その映画のタイトルを初めて見たとき、「私は知っている」と驕りにもとれるかもしれないが思った。確かに普通に生きていれば誰もが知っていることだ。が、別にそういう意味ではない。

私はその映画についてほとんど知らない。よって、その言葉が作中においてどの意味合いを持っているのかはわからない。「誰もが知っている事柄」の意味であればそれは「全ての人に」だろうし、「それを知っているあの人へ」にもなれる。あるいはその両方かもしれない。

「青さ」なのかは分からないが、私は空の青いことを知っている、と思っている。

しかしそれは他人がいなければ自覚できないことかもしれない。私はよく無意識に空を見上げてしまう。
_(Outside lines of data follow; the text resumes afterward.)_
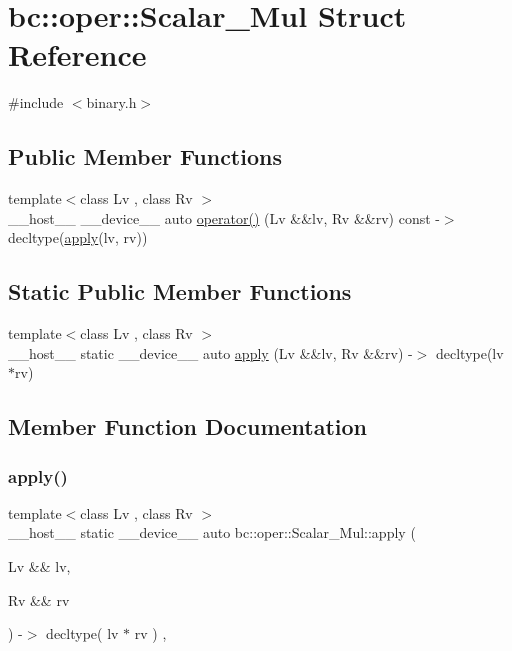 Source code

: \hypertarget{structbc_1_1oper_1_1Scalar__Mul}{}\section{bc\+:\+:oper\+:\+:Scalar\+\_\+\+Mul Struct Reference}
\label{structbc_1_1oper_1_1Scalar__Mul}


{\ttfamily \#include $<$binary.\+h$>$}

\subsection*{Public Member Functions}
\begin{DoxyCompactItemize}
\item 
{\footnotesize template$<$class Lv , class Rv $>$ }\\\+\_\+\+\_\+host\+\_\+\+\_\+ \+\_\+\+\_\+device\+\_\+\+\_\+ auto \hyperlink{structbc_1_1oper_1_1Scalar__Mul_a327fe310e3961fbebc4309a96d38f3d0}{operator()} (Lv \&\&lv, Rv \&\&rv) const -\/$>$ decltype(\hyperlink{structbc_1_1oper_1_1Scalar__Mul_a40d224204c48aaf6ea6392108915879b}{apply}(lv, rv))
\end{DoxyCompactItemize}
\subsection*{Static Public Member Functions}
\begin{DoxyCompactItemize}
\item 
{\footnotesize template$<$class Lv , class Rv $>$ }\\\+\_\+\+\_\+host\+\_\+\+\_\+ static \+\_\+\+\_\+device\+\_\+\+\_\+ auto \hyperlink{structbc_1_1oper_1_1Scalar__Mul_a40d224204c48aaf6ea6392108915879b}{apply} (Lv \&\&lv, Rv \&\&rv) -\/$>$ decltype(lv $\ast$rv)
\end{DoxyCompactItemize}


\subsection{Member Function Documentation}
\mbox{\label{structbc_1_1oper_1_1Scalar__Mul_a40d224204c48aaf6ea6392108915879b}} 
\subsubsection{\texorpdfstring{apply()}{apply()}}
{\footnotesize\ttfamily template$<$class Lv , class Rv $>$ \\
\+\_\+\+\_\+host\+\_\+\+\_\+ static \+\_\+\+\_\+device\+\_\+\+\_\+ auto bc\+::oper\+::\+Scalar\+\_\+\+Mul\+::apply (\begin{DoxyParamCaption}\item[{Lv \&\&}]{lv,  }\item[{Rv \&\&}]{rv }\end{DoxyParamCaption}) -\/$>$ decltype( lv $\ast$ rv ) \hspace{0.3cm}{\ttfamily [inline]}, {\ttfamily [static]}}


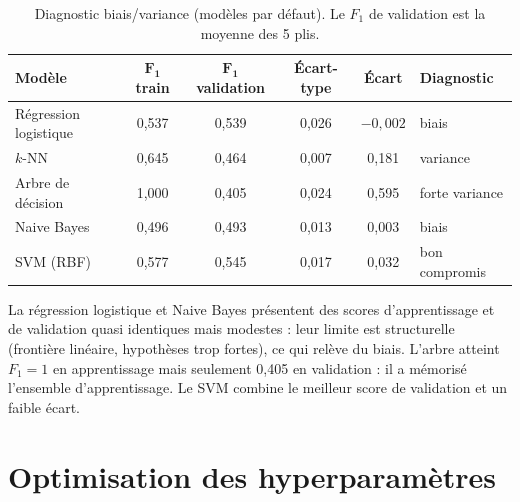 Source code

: \documentclass[11pt,a4paper]{article}
\newcommand{\Fun}{F_1}
\begin{document}
\begin{table}[H]
\centering
\caption{Diagnostic biais/variance (modèles par défaut). Le $\Fun$ de validation est la moyenne des 5 plis.}
\label{tab:biaisvar}
\small
\begin{tabular}{lccccl}
\toprule
\textbf{Modèle} & $\boldsymbol{\Fun}$ \textbf{train} & $\boldsymbol{\Fun}$ \textbf{validation} & \textbf{Écart-type} & \textbf{Écart} & \textbf{Diagnostic} \\
\midrule
Régression logistique & 0,537 & 0,539 & 0,026 & $-0{,}002$ & biais \\
$k$-NN                & 0,645 & 0,464 & 0,007 & 0,181 & variance \\
Arbre de décision     & 1,000 & 0,405 & 0,024 & 0,595 & forte variance \\
Naive Bayes           & 0,496 & 0,493 & 0,013 & 0,003 & biais \\
SVM (RBF)             & 0,577 & 0,545 & 0,017 & 0,032 & bon compromis \\
\bottomrule
\end{tabular}
\end{table}

La régression logistique et Naive Bayes présentent des scores d'apprentissage et de validation quasi identiques mais modestes : leur limite est structurelle (frontière linéaire, hypothèses trop fortes), ce qui relève du biais. L'arbre atteint $\Fun = 1$ en apprentissage mais seulement 0,405 en validation : il a mémorisé l'ensemble d'apprentissage. Le SVM combine le meilleur score de validation et un faible écart.

\section{Optimisation des hyperparamètres}\label{sec:optimisation}
\end{document}
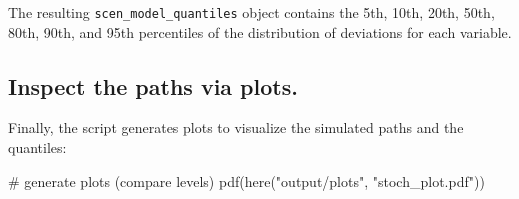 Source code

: \documentclass[
  letterpaper,
  DIV=11,
  numbers=noendperiod]{scrreport}
\newenvironment{Shaded}{\begin{snugshade}}{\end{snugshade}}
\newcommand{\CommentTok}[1]{\textcolor[rgb]{0.37,0.37,0.37}{#1}}
\newcommand{\FunctionTok}[1]{\textcolor[rgb]{0.28,0.35,0.67}{#1}}
\newcommand{\NormalTok}[1]{\textcolor[rgb]{0.00,0.23,0.31}{#1}}
\newcommand{\StringTok}[1]{\textcolor[rgb]{0.13,0.47,0.30}{#1}}
\begin{document}
The resulting \texttt{scen\_model\_quantiles} object contains the 5th,
10th, 20th, 50th, 80th, 90th, and 95th percentiles of the distribution
of deviations for each variable.

\subsection{Inspect the paths via
plots.}\label{inspect-the-paths-via-plots.}

Finally, the script generates plots to visualize the simulated paths and
the quantiles:

\begin{Shaded}
\begin{Highlighting}[]
\CommentTok{\# generate plots (compare levels)}
\FunctionTok{pdf}\NormalTok{(}\FunctionTok{here}\NormalTok{(}\StringTok{"output/plots"}\NormalTok{, }\StringTok{"stoch\_plot.pdf"}\NormalTok{))}


\end{Highlighting}
\end{Shaded}
\end{document}
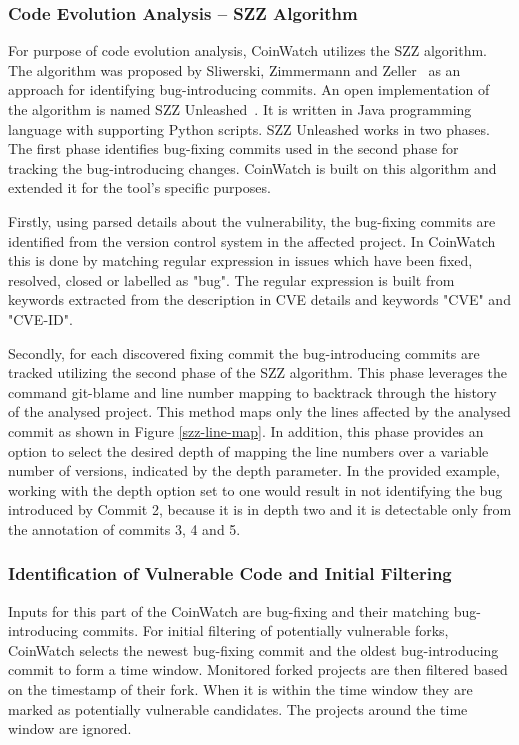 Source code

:     \subsubsection*{Code Evolution Analysis -- SZZ Algorithm}
    For purpose of code evolution analysis, CoinWatch utilizes the SZZ algorithm. The algorithm was proposed
    by Sliwerski, Zimmermann and Zeller~\cite{SZZalgorithm} as an approach for identifying bug-introducing
    commits. An open implementation of the algorithm is named SZZ Unleashed~\cite{SZZunleashed}. It is written
    in Java programming language with supporting Python scripts. SZZ Unleashed works in two phases. The first
    phase identifies bug-fixing commits used in the second phase for tracking the bug-introducing changes.
    CoinWatch is built on this algorithm and extended it for the tool's specific purposes.

    Firstly, using parsed details about the vulnerability, the bug-fixing commits are identified from
    the version control system in the affected project. In CoinWatch this is done by matching regular expression
    in issues which have been fixed, resolved, closed or labelled as "bug". The regular expression is built
    from keywords extracted from the description in CVE details and keywords "CVE" and "CVE-ID".

    Secondly, for each discovered fixing commit the bug-introducing commits are tracked utilizing the second
    phase of the SZZ algorithm. This phase leverages the command git-blame and line number mapping to backtrack
    through the history of the analysed project. This method maps only the lines affected by the
    analysed commit as shown in Figure \ref{szz-line-map}. In addition, this phase provides an option to
    select the desired depth of mapping the line numbers over a variable number of versions, indicated by
    the depth parameter. In the provided example, working with the depth option set to one would result in
    not identifying the bug introduced by Commit 2, because it is in depth two and it is detectable only from
    the annotation of commits 3, 4 and 5.

    \subsubsection*{Identification of Vulnerable Code and Initial Filtering}
    Inputs for this part of the CoinWatch are bug-fixing and their matching bug-introducing commits.
    For initial filtering of potentially vulnerable forks, CoinWatch selects the newest bug-fixing commit
    and the oldest bug-introducing commit to form a time window. Monitored forked projects are then filtered
    based on the timestamp of their fork. When it is within the time window they are marked as potentially
    vulnerable candidates. The projects around the time window are ignored.

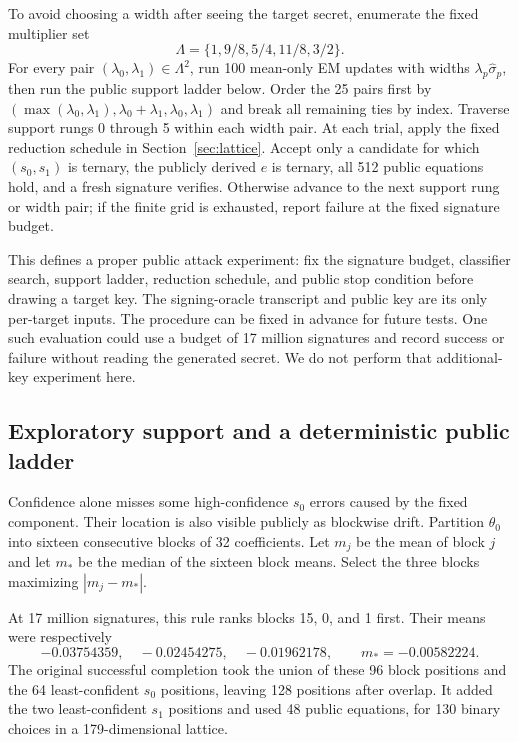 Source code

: \documentclass[11pt,a4paper]{article}
\begin{document}
To avoid choosing a width after seeing the target secret, enumerate the fixed
multiplier set
\[
             \Lambda=\{1,9/8,5/4,11/8,3/2\}.
\]
For every pair $(\lambda_0,\lambda_1)\in\Lambda^2$, run 100 mean-only EM
updates with widths $\lambda_p\widehat\sigma_p$, then run the public support
ladder below.  Order the 25 pairs first by
$(\max(\lambda_0,\lambda_1),\lambda_0+\lambda_1,\lambda_0,\lambda_1)$ and
break all remaining ties by index.  Traverse support rungs 0 through 5 within
each width pair.  At each trial, apply the fixed reduction schedule in
Section~\ref{sec:lattice}.  Accept only a candidate for which
$(s_0,s_1)$ is ternary, the publicly derived $e$ is ternary, all 512 public
equations hold, and a fresh signature verifies.  Otherwise advance to the
next support rung or width pair; if the finite grid is exhausted, report
failure at the fixed signature budget.

This defines a proper public attack experiment: fix the signature
budget, classifier search, support ladder, reduction schedule, and public stop
condition before drawing a target key.  The signing-oracle transcript and
public key are its only per-target inputs.  The procedure can be fixed in
advance for future tests.  One such evaluation could use a budget of 17
million signatures and record success or failure without reading the
generated secret.  We do not perform that additional-key experiment here.

\subsection{Exploratory support and a deterministic public ladder}
\label{sec:public-support}

Confidence alone misses some high-confidence $s_0$ errors caused by the
fixed component.  Their location is also visible publicly as blockwise drift.
Partition $\theta_0$ into sixteen consecutive blocks of 32 coefficients.  Let
$m_j$ be the mean of block $j$ and let $m_*$ be the median of the sixteen
block means.  Select the three blocks maximizing $|m_j-m_*|$.

At 17 million signatures, this rule ranks blocks 15, 0, and 1 first.  Their
means were respectively
\[
       -0.03754359,\quad -0.02454275,\quad -0.01962178,
       \qquad m_*=-0.00582224.
\]
The original successful completion took the union of these 96 block positions
and the 64 least-confident $s_0$ positions, leaving 128 positions after
overlap.  It added the two least-confident $s_1$ positions and used 48 public
equations, for 130 binary choices in a 179-dimensional lattice.
\end{document}
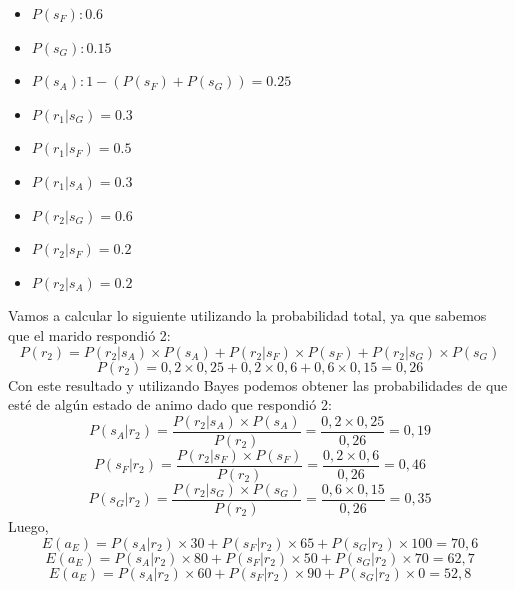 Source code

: \documentclass[11pt,letterpaper]{article}
\begin{document}
\begin{itemize}
    \item $P(s_F): 0.6$
    \item $P(s_G): 0.15$
    \item $P(s_A): 1 - (P(s_F) + P(s_G)) = 0.25$
    \item $P(r_1|s_G) = 0.3$
    \item $P(r_1|s_F) = 0.5$
    \item $P(r_1|s_A) = 0.3$
    \item $P(r_2|s_G) = 0.6$
    \item $P(r_2|s_F) = 0.2$
    \item $P(r_2|s_A) = 0.2$
\end{itemize}
Vamos a calcular lo siguiente utilizando la probabilidad total, ya que sabemos que el marido respondió 2:
\begin{equation*}
    P(r_2) = P(r_2|s_A)\times P(s_A) + P(r_2|s_F)\times P(s_F) + P(r_2|s_G)\times P(s_G)
\end{equation*}
\begin{equation*}
    P(r_2) = 0,2\times 0,25 + 0,2\times 0,6 + 0,6\times 0,15 = 0,26
\end{equation*}
Con este resultado y utilizando Bayes podemos obtener las probabilidades de que esté de algún estado de animo dado que respondió 2:
\begin{equation*}
        P(s_A|r_2) = \frac{P(r_2|s_A)\times P(s_A)}{P(r_2)} = \frac{0,2\times 0,25}{0,26} = 0,19
\end{equation*}
\begin{equation*}
        P(s_F|r_2) = \frac{P(r_2|s_F)\times P(s_F)}{P(r_2)} = \frac{0,2\times 0,6}{0,26} = 0,46
\end{equation*}
\begin{equation*}
        P(s_G|r_2) = \frac{P(r_2|s_G)\times P(s_G)}{P(r_2)} = \frac{0,6\times 0,15}{0,26} = 0,35
\end{equation*}
Luego, 
\begin{equation*}
    E(a_E) = P(s_A|r_2) \times 30 + P(s_F|r_2) \times 65 + P(s_G|r_2) \times 100 = 70,6
\end{equation*}
\begin{equation*}
    E(a_E) = P(s_A|r_2) \times 80 + P(s_F|r_2) \times 50 + P(s_G|r_2) \times 70 = 62,7
\end{equation*}
\begin{equation*}
    E(a_E) = P(s_A|r_2) \times 60 + P(s_F|r_2) \times 90 + P(s_G|r_2) \times 0 = 52,8
\end{equation*}
\end{document}

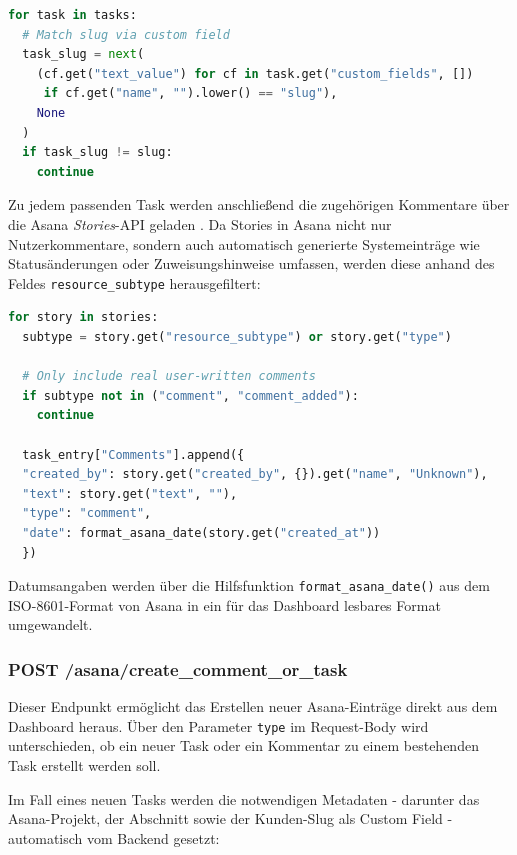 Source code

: \begin{lstlisting}[language=Python, caption={Filterung von Asana-Tasks nach Slug}, label={lst:asana-slug-filter}]
for task in tasks:
  # Match slug via custom field
  task_slug = next(
    (cf.get("text_value") for cf in task.get("custom_fields", [])
     if cf.get("name", "").lower() == "slug"),
    None
  )
  if task_slug != slug:
    continue
\end{lstlisting}

Zu jedem passenden Task werden anschließend die zugehörigen Kommentare über die Asana \textit{Stories}-API geladen \cite{asana_stories}. Da Stories in Asana nicht nur Nutzerkommentare, sondern auch automatisch generierte Systemeinträge wie Statusänderungen oder Zuweisungshinweise umfassen, werden diese anhand des Feldes \texttt{resource\_subtype} herausgefiltert:

\begin{lstlisting}[language=Python, caption={Filterung von Nutzerkommentaren aus Asana Stories}, label={lst:asana-stories-filter}]
for story in stories:
  subtype = story.get("resource_subtype") or story.get("type")

  # Only include real user-written comments
  if subtype not in ("comment", "comment_added"):
    continue

  task_entry["Comments"].append({
  "created_by": story.get("created_by", {}).get("name", "Unknown"),
  "text": story.get("text", ""),
  "type": "comment",
  "date": format_asana_date(story.get("created_at"))
  })
\end{lstlisting}

Datumsangaben werden über die Hilfsfunktion \texttt{format\_asana\_date()} aus dem ISO-8601-Format von Asana in ein für das Dashboard lesbares Format umgewandelt.

\subsubsection{POST /asana/create\_comment\_or\_task}
Dieser Endpunkt ermöglicht das Erstellen neuer Asana-Einträge direkt aus dem Dashboard heraus. Über den Parameter \texttt{type} im Request-Body wird unterschieden, ob ein neuer Task oder ein Kommentar zu einem bestehenden Task erstellt werden soll.

Im Fall eines neuen Tasks werden die notwendigen Metadaten - darunter das Asana-Projekt, der Abschnitt sowie der Kunden-Slug als Custom Field - automatisch vom Backend gesetzt:

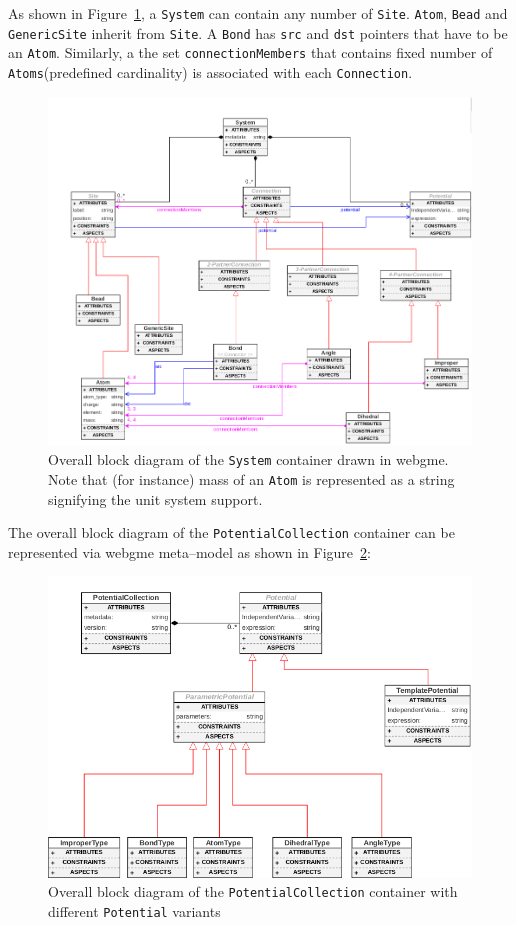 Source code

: \documentclass[12pt]{article}
\begin{document}
As shown in Figure~\ref{fig:TopoDiagram}, a \texttt{System} can contain any number of \texttt{Site}. \texttt{Atom}, \texttt{Bead} and \texttt{GenericSite} inherit from \texttt{Site}. A \texttt{Bond} has \texttt{src} and \texttt{dst} pointers that have to be an \texttt{Atom}. Similarly, a the set \texttt{connectionMembers} that contains fixed number of \texttt{Atoms}(predefined cardinality) is associated with each \texttt{Connection}.

\begin{figure}[ht]
    \centering
    \includegraphics[width=\textwidth]{docs/topo}
    \caption{Overall block diagram of the \texttt{System} container drawn in webgme. Note that (for instance) mass of an \texttt{Atom} is represented as a string signifying the unit system support.}
    \label{fig:TopoDiagram}
\end{figure}

\noindent The overall block diagram of the \texttt{PotentialCollection} container can be represented via webgme meta--model as shown in Figure~\ref{fig:FFDiagram}:

\begin{figure}[ht]
    \centering
    \includegraphics[width=\textwidth]{docs/pot}
    \caption{Overall block diagram of the \texttt{PotentialCollection} container with different \texttt{Potential} variants}
    \label{fig:FFDiagram}
\end{figure}
\end{document}
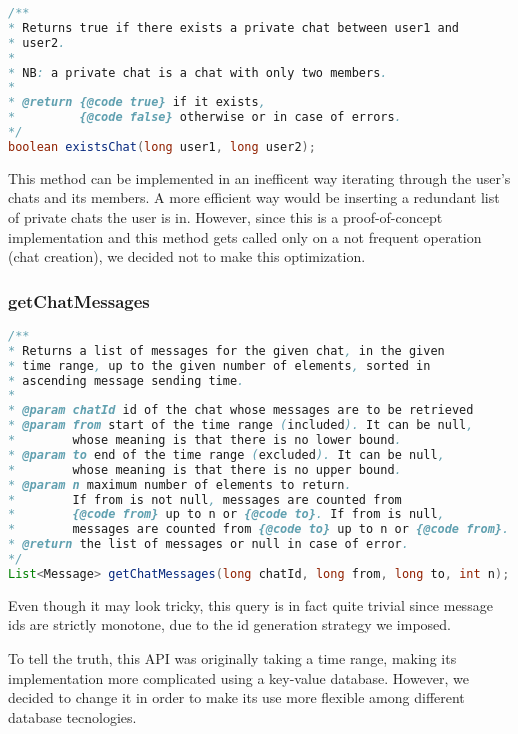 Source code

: \documentclass[10pt]{article}
\begin{document}
\begin{lstlisting}[language = Java]
/**
* Returns true if there exists a private chat between user1 and 
* user2.
*
* NB: a private chat is a chat with only two members.
*
* @return {@code true} if it exists, 
*         {@code false} otherwise or in case of errors.
*/
boolean existsChat(long user1, long user2);
\end{lstlisting}

This method can be implemented in an inefficent way iterating through the 
user's chats and its members. A more efficient way would be inserting a
redundant list of private chats the user is in.
However, since this is a proof-of-concept implementation and this method gets 
called only on a not frequent operation (chat creation), we decided not to
make this optimization.

\subsubsection{getChatMessages}

\begin{lstlisting}[language = Java]
/**
* Returns a list of messages for the given chat, in the given 
* time range, up to the given number of elements, sorted in 
* ascending message sending time.
*
* @param chatId id of the chat whose messages are to be retrieved
* @param from start of the time range (included). It can be null, 
*        whose meaning is that there is no lower bound.
* @param to end of the time range (excluded). It can be null, 
*        whose meaning is that there is no upper bound.
* @param n maximum number of elements to return. 
*        If from is not null, messages are counted from 
*        {@code from} up to n or {@code to}. If from is null, 
*        messages are counted from {@code to} up to n or {@code from}.
* @return the list of messages or null in case of error.
*/
List<Message> getChatMessages(long chatId, long from, long to, int n);
\end{lstlisting}

Even though it may look tricky, this query is in fact quite trivial since 
message ids are strictly monotone, due to the id generation strategy we 
imposed.

To tell the truth, this API was originally taking a time range, making its 
implementation more complicated using a key-value database. However, we 
decided to change it in order to make its use more flexible among different 
database tecnologies.
\end{document}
綺麗な空だ、と口に出す度に、「あなたは空を見るのが本当に好きなのね」「あー、そういえばそうだね」と苦笑混じりに返される。あまり空に関心がないらしい。いや、私も特別あるわけではないと思う。「綺麗だ」と認めているだけだ。では皆はそれに気づかないのか?それとも「それくらい」のことに心を動かす必要はないのか。ああ、また能天気やら安い幸せだとやら言われる訳だ。

穏やかな性格だと言われることがある。怒らない人間だ、とか。生憎だがそんな聖人のようにできた人間ではない。他人の挙動で心の針を負に振るなんて疲れるばかりだし、「こんな奴に私の心を動かす方が癪だ」とどこか見下すような考えを持つこともある。空の青いのを嗤われるならば、「私はお前たちが知らないことを知っている」「その価値も知らないアンタに分かってたまるものか」と傲慢な考えを抱く事もある。果たして私は空の青さを知っていると言い切れるのだろうか?

文字でまとめようとすると色々なことが浮かんでくる。小さなことに気づくのは重要だと思う一方、細部まで気を回しすぎて疲れてしまうのを避けているのでは無いかとも思った。結局のところ、それぞれが思うように空を捉えればいいのだ。

こんな真夜中に話すことでもない、さあ、早く寝なければ。